◆ Problem details ◆
The expected output is every entry below, exact in every character.

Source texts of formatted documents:
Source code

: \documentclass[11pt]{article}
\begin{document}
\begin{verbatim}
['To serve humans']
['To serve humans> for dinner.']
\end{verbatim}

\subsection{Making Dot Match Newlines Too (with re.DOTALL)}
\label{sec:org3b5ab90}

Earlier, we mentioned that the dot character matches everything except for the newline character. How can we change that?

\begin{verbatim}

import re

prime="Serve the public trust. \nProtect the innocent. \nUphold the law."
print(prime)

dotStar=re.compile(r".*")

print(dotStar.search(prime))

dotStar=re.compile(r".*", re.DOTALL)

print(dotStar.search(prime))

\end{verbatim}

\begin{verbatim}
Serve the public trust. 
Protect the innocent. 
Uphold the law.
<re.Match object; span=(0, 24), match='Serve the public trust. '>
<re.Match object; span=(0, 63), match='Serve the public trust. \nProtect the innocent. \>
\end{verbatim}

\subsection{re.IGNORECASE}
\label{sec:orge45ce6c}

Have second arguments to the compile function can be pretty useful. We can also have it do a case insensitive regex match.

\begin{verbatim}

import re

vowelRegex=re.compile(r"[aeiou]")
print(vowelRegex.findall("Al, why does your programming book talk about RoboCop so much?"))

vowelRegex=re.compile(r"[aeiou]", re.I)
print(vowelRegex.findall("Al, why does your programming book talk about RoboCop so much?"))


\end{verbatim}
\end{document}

◆ Solution for this problem ◆
Source code

: \documentclass[11pt]{article}
\begin{document}
\begin{verbatim}
['To serve humans']
['To serve humans> for dinner.']
\end{verbatim}

\subsection{Making Dot Match Newlines Too (with re.DOTALL)}
\label{sec:org3b5ab90}

Earlier, we mentioned that the dot character matches everything except for the newline character. How can we change that?

\begin{verbatim}

import re

prime="Serve the public trust. \nProtect the innocent. \nUphold the law."
print(prime)

dotStar=re.compile(r".*")

print(dotStar.search(prime))

dotStar=re.compile(r".*", re.DOTALL)

print(dotStar.search(prime))

\end{verbatim}

\begin{verbatim}
Serve the public trust. 
Protect the innocent. 
Uphold the law.
<re.Match object; span=(0, 24), match='Serve the public trust. '>
<re.Match object; span=(0, 63), match='Serve the public trust. \nProtect the innocent. \>
\end{verbatim}

\subsection{re.IGNORECASE}
\label{sec:orge45ce6c}

Have second arguments to the compile function can be pretty useful. We can also have it do a case insensitive regex match.

\begin{verbatim}

import re

vowelRegex=re.compile(r"[aeiou]")
print(vowelRegex.findall("Al, why does your programming book talk about RoboCop so much?"))

vowelRegex=re.compile(r"[aeiou]", re.I)
print(vowelRegex.findall("Al, why does your programming book talk about RoboCop so much?"))


\end{verbatim}
\end{document}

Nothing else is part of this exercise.